Its definition is straightforward, and is given in the Appendix%
%~\ref{omitted}%
.

\subsection{Renaming and floating}
\label{rename}
\label{float}

The renaming pass is entirely straightforward, involving plumbing
a name supply in a similar manner to @collectSCs@.
The final pass, which floats let(rec) expressions out to the appropriate
level, is also fairly easy.

Complete definitions for @rename@ and @float@ are given in 
the Appendix%
%~\ref{omitted}%
.


\section{Avoiding redundant full laziness}
\label{redundant}

Full laziness does not come for free.  It has two main negative effects:
\begin{itemize}
\item
Multiple lambda abstractions, such as @\x->\y->E@ turn into one
supercombinator under the simple scheme, but two under the fully lazy
scheme.  Two reductions instead of one are therefore required to apply it
to two arguments, which may well be more expensive.
\item
Lifting out MFEs removes subexpressions from their context, and thereby
reduces opportunities for a compiler to perform optimisations.  Such
optimisations might be partially restored by an interprocedural analysis
which figured out the contexts again, but it is better still to avoid 
creating the problem.
\end{itemize}
These points are elaborated by Fairbairn [.fairbairn redundant.]
and Goldberg.[.goldberg thesis.]
Furthermore, they point out that often no benefit arises from
lifting out {\em every} MFE from 
{\em every} lambda abstraction.  In particular,
\begin{itemize}
\item
If no partial applications of a multiple abstraction can be shared, then
nothing is gained by floating MFEs out to {\em between} the 
nested abstractions.
\item
Very little is gained by lifting out an MFE that is not a 
reducible expression.
No work is shared thereby, though there may be some saving in storage 
because the closure need only be constructed once. 
This is more than outweighed by the loss of compiler optimisations
caused by removing the expression from its context.
\item
Lifting out an MFE which is a constant expression (ie level 0), 
thereby adding an extra parameter
to pass in, is inefficient.  It would be better to make the constant 
expression into a supercombinator.
\end{itemize}
These observations suggest some improvements to the fully lazy lambda
lifter, and they turn out to be quite easy to incorporate:
\begin{itemize}
\item
If a multiple abstraction is {\em not} separated into separate @ELam@
constructors by the @separateLam@ pass, then all the variables bound by
it will be given the {\em same} level number.  It follows that no MFE
will be identified which is free in the inner abstraction but not the
outer one.  This ensures that no MFEs will be floated out to between
two abstractions represented by a single @ELam@ constructor.

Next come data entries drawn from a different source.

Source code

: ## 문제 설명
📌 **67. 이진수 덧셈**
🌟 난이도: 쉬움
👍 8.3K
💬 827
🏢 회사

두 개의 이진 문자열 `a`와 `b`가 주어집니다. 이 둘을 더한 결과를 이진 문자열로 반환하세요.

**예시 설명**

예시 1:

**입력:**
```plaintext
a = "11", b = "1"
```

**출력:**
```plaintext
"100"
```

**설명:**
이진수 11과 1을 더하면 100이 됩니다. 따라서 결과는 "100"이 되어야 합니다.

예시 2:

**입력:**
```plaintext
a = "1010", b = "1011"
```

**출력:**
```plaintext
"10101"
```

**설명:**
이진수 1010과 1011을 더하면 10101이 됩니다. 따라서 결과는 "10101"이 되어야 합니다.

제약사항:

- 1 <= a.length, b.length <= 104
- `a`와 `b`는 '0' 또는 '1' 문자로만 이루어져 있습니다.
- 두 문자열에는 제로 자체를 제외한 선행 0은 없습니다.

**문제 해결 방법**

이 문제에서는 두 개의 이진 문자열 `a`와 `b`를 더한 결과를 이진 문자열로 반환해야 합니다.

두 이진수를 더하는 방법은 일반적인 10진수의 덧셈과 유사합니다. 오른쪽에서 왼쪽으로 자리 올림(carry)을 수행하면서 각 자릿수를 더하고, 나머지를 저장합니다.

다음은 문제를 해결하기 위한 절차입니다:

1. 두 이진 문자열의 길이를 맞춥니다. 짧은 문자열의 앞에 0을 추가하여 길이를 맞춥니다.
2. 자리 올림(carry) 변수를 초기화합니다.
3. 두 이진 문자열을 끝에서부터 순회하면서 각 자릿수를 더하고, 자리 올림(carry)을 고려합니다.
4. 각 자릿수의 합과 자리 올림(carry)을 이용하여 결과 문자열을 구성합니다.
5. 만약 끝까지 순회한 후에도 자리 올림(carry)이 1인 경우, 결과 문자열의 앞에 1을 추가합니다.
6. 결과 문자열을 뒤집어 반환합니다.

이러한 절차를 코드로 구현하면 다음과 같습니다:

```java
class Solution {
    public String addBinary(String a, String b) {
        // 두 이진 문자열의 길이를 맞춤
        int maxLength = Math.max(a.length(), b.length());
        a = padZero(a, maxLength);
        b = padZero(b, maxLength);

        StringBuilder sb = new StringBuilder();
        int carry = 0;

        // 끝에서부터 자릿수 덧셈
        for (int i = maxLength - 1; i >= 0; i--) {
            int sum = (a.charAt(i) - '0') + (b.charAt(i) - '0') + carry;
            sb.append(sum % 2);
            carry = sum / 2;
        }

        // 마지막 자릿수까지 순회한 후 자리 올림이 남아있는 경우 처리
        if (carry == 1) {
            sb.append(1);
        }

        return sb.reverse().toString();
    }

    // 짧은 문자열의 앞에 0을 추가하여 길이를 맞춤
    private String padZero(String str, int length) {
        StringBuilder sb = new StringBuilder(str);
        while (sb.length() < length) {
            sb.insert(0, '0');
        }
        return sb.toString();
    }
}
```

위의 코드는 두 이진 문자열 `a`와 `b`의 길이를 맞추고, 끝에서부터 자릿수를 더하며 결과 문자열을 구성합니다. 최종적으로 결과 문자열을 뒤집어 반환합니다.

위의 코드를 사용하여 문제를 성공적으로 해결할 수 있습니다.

All that is required is to modify the @separateLams@ pass to keep in
a single @ELam@ constructor each multiple abstraction of which partial
applications cannot be shared.  This sharing information is not trivial
to deduce, but at least we have an elegant way to use its results
by modifying only a small part of our algorithm.

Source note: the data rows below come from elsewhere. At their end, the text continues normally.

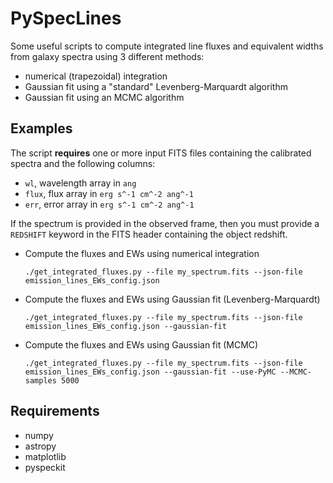 # PySpecLines

Some useful scripts to compute integrated line fluxes and equivalent widths from galaxy spectra using 3 different methods:

- numerical (trapezoidal) integration
- Gaussian fit using a "standard" Levenberg-Marquardt algorithm
- Gaussian fit using an MCMC algorithm


## Examples

The script **requires** one or more input FITS files containing the calibrated spectra and the following columns:
- ``wl``, wavelength array in ``ang``
- ``flux``, flux array in ``erg s^-1 cm^-2 ang^-1``
- ``err``, error array in  ``erg s^-1 cm^-2 ang^-1``

If the spectrum is provided in the observed frame, then you must provide a ``REDSHIFT`` keyword in the FITS header containing the object redshift.

- Compute the fluxes and EWs using numerical integration
  ```
  ./get_integrated_fluxes.py --file my_spectrum.fits --json-file  emission_lines_EWs_config.json
  ```

- Compute the fluxes and EWs using Gaussian fit (Levenberg-Marquardt)
  ```
  ./get_integrated_fluxes.py --file my_spectrum.fits --json-file  emission_lines_EWs_config.json --gaussian-fit
  ```

- Compute the fluxes and EWs using Gaussian fit (MCMC)
  ```
  ./get_integrated_fluxes.py --file my_spectrum.fits --json-file  emission_lines_EWs_config.json --gaussian-fit --use-PyMC --MCMC-samples 5000
  ```

## Requirements

- numpy
- astropy
- matplotlib
- pyspeckit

This is one reason why we chose to allow @ELam@ constructors to
take a list of binders.
\item
@identifyMFEs@ uses a predicate @notMFECandidate@ to decide whether to
identify a particular subexpression as an MFE.  This provides a convenient
place to add extra conditions to exclude from consideration expressions
which are not redexes.
This condition, too, is undecidable in general, but a good approximation
can be made in many cases; for example @(+ 3)@ is obviously not a redex.
\item
When identifying MFEs it is easy to spot those that are constant expressions,
because their level numbers are zero.
We can rather neatly ensure that it is turned 
into a supercombinator by the subsequent
lambda-lifting pass, 
by making it into a lambda abstraction {\em with an empty
argument list}.  
This was the other reason why we decided to make the @ELam@ constructor take
a list of arguments.
The modification affects only @identifyMFEs_e@, thus:

1> identifyMFEs_e cxt (level, e) =
1>   if (level == cxt || notMFECandidate e) then 
1>		e'
1>   else if (level > 0) then 
1>		ELet nonRecursive [(("v",level), e')] (EVar "v")
1>   else
1>		ELam [] e'
1>   where
1>   e' = identifyMFEs_e1 level e

\end{itemize}

\section{Retrospective and comparison with other work}

It is interesting to compare our approach with Bird's
very nice paper 
[.bird supercombinator compiler.] which addresses a similar problem.
Bird's objective is to give a formal development of an efficient
fully lazy lambda lifter, by successive transformation of an initial
specification.
The resulting algorithm is rather complex, and would be hard to write
down directly, thus fully justifying the effort of a formal development.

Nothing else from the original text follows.